Search the listing for "obtain" and copy every line where it appears.

Segment Open

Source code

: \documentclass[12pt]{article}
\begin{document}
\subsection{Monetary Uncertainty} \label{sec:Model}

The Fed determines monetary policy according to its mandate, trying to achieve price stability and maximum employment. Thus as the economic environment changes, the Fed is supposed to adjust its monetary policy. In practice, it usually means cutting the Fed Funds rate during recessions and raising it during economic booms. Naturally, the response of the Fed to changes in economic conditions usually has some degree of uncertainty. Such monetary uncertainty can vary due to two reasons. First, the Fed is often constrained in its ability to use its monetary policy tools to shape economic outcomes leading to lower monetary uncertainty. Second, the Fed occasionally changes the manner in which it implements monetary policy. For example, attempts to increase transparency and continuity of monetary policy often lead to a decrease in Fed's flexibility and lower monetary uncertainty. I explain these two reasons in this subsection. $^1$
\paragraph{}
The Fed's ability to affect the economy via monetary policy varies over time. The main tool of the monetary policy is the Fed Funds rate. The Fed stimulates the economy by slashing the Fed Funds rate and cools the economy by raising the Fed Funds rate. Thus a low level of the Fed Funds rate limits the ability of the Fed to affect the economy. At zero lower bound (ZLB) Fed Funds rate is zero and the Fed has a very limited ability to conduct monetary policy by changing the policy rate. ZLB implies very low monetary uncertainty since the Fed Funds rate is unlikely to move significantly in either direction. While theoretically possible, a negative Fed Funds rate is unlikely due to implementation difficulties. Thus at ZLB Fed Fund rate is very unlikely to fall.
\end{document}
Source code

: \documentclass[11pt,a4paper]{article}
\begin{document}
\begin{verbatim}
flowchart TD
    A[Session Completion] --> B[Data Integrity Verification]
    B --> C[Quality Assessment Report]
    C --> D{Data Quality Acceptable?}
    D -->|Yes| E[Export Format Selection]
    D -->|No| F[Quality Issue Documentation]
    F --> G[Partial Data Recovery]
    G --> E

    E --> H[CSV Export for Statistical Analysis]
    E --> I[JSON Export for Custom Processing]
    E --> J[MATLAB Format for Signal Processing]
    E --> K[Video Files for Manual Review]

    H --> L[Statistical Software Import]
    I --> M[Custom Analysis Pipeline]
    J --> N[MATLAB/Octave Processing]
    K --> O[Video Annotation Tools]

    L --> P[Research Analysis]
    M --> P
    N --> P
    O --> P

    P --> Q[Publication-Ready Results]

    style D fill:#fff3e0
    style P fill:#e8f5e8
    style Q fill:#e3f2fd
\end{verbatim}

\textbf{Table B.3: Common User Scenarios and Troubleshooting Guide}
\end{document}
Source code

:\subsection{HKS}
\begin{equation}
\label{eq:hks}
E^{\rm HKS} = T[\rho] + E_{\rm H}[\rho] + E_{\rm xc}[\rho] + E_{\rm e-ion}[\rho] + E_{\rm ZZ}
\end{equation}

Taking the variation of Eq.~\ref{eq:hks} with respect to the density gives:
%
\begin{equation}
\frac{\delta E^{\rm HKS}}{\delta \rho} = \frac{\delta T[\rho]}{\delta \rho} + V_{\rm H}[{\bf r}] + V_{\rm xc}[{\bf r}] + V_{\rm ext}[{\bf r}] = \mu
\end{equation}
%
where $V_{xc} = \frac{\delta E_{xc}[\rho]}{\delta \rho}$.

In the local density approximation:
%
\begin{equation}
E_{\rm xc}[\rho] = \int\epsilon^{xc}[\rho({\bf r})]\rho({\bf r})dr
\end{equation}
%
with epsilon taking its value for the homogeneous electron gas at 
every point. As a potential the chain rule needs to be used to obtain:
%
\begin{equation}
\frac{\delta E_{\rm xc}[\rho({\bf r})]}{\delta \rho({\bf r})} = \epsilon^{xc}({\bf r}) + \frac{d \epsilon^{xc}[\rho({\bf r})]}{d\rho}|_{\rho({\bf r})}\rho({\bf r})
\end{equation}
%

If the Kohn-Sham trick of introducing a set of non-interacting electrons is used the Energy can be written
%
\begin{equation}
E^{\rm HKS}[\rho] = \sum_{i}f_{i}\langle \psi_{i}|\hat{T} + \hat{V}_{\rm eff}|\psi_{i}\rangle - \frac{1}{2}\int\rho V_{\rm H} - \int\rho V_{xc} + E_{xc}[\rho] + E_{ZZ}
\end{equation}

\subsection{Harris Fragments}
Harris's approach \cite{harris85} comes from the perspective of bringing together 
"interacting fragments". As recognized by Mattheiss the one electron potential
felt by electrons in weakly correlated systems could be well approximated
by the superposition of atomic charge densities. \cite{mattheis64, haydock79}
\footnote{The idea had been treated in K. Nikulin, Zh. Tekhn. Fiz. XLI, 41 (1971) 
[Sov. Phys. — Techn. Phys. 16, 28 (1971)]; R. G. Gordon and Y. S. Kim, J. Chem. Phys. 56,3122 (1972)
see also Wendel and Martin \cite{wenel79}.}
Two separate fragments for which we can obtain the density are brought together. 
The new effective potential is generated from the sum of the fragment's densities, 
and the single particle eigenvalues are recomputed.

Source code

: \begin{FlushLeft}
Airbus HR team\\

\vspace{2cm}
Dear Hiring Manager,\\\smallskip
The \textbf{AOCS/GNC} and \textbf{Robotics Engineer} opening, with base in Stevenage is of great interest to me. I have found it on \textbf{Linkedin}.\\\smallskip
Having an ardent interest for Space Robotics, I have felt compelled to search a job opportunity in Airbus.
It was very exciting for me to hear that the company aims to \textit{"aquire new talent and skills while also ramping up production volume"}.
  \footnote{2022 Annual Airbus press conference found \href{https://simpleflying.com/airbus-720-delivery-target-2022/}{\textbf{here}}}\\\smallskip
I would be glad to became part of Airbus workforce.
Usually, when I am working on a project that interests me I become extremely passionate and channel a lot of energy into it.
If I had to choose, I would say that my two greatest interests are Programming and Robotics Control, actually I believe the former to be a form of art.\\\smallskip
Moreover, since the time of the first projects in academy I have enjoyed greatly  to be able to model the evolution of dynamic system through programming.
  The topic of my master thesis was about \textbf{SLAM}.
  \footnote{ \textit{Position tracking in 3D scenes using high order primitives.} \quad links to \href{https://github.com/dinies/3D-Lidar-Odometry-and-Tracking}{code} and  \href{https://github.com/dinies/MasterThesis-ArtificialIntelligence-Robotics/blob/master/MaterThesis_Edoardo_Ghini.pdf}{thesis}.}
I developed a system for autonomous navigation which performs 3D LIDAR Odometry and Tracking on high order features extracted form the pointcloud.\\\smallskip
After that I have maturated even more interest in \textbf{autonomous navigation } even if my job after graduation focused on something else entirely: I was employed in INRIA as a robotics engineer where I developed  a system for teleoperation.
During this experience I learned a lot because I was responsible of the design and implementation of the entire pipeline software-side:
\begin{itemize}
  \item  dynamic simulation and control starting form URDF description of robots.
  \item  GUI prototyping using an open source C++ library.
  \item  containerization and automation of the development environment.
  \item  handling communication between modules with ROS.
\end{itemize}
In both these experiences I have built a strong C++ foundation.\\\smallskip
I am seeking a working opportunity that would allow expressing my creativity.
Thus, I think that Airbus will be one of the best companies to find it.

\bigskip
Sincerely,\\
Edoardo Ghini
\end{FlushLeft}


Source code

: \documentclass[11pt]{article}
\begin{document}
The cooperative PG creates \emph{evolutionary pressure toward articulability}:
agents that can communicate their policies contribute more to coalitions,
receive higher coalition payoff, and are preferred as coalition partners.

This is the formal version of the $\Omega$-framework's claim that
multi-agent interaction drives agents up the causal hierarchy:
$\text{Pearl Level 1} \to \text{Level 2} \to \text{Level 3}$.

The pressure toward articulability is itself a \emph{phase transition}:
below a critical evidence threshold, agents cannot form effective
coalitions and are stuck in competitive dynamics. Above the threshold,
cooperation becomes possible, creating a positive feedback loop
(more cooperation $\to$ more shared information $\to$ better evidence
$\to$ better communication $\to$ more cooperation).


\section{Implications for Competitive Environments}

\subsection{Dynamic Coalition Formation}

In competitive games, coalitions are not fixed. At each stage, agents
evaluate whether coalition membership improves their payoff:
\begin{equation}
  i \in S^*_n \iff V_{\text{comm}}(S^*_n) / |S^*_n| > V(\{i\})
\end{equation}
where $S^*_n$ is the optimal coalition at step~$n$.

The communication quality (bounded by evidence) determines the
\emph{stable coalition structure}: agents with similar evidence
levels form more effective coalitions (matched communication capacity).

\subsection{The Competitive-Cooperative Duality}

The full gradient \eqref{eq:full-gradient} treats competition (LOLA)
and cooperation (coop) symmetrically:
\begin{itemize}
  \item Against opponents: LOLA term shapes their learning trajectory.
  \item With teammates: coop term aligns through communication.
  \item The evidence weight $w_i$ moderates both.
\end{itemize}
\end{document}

Segment Closed

Your response:
every point. As a potential the chain rule needs to be used to obtain:
Two separate fragments for which we can obtain the density are brought together. 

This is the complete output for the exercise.